Segment Open

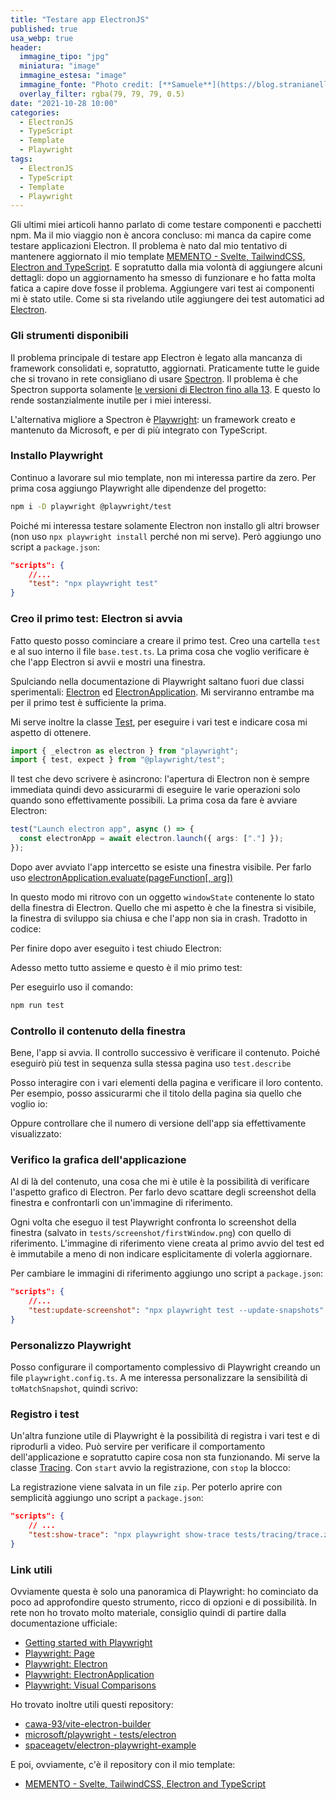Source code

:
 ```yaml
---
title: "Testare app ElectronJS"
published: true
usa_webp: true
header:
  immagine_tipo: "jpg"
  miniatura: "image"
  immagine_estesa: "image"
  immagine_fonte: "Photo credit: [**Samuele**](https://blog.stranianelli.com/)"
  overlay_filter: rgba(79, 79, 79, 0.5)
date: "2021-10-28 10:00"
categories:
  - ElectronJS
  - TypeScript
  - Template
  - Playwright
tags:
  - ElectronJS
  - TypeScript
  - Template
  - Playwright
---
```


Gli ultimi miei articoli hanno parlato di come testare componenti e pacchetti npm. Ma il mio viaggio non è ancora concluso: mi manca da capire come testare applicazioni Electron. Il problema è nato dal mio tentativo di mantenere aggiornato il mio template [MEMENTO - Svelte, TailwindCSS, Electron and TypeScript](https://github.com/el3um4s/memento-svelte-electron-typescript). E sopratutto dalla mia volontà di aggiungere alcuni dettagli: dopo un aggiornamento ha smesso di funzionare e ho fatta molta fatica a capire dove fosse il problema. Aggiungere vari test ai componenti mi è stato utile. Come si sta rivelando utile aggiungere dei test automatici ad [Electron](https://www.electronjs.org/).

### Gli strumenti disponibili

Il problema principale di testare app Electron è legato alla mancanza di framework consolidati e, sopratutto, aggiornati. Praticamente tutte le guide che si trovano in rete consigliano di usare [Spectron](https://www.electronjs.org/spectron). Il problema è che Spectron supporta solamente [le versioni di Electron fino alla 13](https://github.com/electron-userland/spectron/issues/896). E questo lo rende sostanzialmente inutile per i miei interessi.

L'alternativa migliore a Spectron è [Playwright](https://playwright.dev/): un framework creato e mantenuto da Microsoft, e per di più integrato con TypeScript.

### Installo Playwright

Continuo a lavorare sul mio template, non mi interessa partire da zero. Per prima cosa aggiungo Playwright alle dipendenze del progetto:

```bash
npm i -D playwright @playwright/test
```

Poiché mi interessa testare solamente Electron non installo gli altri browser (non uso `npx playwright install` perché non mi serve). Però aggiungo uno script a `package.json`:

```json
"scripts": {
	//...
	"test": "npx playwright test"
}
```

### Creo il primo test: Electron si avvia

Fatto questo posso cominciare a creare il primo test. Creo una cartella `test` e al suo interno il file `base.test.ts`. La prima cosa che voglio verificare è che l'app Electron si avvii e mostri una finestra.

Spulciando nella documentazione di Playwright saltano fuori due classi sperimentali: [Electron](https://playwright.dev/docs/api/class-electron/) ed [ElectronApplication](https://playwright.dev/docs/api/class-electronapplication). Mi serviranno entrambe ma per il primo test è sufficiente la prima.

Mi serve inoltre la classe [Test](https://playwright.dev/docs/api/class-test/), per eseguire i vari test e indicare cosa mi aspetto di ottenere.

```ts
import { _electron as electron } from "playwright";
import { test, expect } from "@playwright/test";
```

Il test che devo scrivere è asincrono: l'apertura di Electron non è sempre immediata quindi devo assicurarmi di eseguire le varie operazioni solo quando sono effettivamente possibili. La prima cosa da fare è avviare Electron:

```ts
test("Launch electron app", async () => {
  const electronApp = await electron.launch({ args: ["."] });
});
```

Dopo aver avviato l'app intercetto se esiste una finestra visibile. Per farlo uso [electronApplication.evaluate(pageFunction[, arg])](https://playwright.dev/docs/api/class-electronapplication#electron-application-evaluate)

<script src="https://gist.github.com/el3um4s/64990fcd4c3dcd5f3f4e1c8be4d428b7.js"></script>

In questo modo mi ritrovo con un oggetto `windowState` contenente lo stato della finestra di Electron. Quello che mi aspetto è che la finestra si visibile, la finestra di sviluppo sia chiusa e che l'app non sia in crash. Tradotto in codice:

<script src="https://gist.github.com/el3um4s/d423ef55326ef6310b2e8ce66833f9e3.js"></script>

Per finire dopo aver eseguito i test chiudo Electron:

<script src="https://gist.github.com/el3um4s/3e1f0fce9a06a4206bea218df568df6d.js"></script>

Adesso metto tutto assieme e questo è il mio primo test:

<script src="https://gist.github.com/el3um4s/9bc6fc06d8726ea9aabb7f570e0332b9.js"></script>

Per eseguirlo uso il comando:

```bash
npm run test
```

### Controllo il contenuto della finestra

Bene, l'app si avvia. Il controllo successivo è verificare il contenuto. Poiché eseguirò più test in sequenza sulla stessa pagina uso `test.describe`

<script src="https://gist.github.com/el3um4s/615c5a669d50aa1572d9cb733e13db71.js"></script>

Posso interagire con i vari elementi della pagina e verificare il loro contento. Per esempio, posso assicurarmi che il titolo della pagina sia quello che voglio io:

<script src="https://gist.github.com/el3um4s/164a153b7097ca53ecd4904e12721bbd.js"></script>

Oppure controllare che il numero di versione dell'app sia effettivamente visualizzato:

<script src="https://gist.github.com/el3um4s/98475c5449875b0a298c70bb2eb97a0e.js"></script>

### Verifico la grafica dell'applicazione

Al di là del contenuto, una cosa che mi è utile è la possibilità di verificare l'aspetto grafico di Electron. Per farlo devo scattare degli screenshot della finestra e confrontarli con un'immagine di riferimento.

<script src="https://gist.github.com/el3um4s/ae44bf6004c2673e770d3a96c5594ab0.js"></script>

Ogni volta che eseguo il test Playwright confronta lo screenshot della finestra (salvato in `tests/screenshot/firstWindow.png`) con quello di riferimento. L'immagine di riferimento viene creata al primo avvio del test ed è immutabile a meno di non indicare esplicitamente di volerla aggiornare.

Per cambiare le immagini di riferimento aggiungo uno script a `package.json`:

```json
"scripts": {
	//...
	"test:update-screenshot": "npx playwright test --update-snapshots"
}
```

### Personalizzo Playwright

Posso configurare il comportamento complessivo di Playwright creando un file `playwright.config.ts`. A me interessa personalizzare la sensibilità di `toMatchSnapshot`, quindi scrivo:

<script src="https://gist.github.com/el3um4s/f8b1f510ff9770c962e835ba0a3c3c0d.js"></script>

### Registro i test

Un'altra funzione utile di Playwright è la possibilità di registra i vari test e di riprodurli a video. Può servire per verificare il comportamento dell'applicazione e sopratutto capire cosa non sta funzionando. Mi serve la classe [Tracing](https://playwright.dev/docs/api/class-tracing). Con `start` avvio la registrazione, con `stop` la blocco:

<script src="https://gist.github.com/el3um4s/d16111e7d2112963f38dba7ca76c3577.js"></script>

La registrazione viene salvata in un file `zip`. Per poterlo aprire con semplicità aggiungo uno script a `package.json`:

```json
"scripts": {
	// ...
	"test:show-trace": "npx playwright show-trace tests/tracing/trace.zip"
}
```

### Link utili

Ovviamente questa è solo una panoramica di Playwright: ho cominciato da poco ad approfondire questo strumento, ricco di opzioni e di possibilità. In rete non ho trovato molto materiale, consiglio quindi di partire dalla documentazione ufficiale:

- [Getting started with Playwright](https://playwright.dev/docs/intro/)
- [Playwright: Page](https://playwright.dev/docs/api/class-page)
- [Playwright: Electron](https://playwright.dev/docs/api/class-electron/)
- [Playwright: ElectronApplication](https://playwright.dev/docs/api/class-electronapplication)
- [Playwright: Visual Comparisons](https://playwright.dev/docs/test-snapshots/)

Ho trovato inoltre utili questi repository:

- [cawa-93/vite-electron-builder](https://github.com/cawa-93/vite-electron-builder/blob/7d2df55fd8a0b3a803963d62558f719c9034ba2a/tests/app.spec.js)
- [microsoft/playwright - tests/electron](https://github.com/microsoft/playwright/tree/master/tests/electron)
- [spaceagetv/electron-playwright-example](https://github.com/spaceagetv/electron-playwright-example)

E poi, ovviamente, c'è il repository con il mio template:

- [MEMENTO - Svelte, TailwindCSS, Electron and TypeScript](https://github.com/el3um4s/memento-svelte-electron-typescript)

Segment Closed

To do:
Scan the data for the string "solo" and copy each line in which it occurs.

Response area:
Il test che devo scrivere è asincrono: l'apertura di Electron non è sempre immediata quindi devo assicurarmi di eseguire le varie operazioni solo quando sono effettivamente possibili. La prima cosa da fare è avviare Electron:
Ovviamente questa è solo una panoramica di Playwright: ho cominciato da poco ad approfondire questo strumento, ricco di opzioni e di possibilità. In rete non ho trovato molto materiale, consiglio quindi di partire dalla documentazione ufficiale:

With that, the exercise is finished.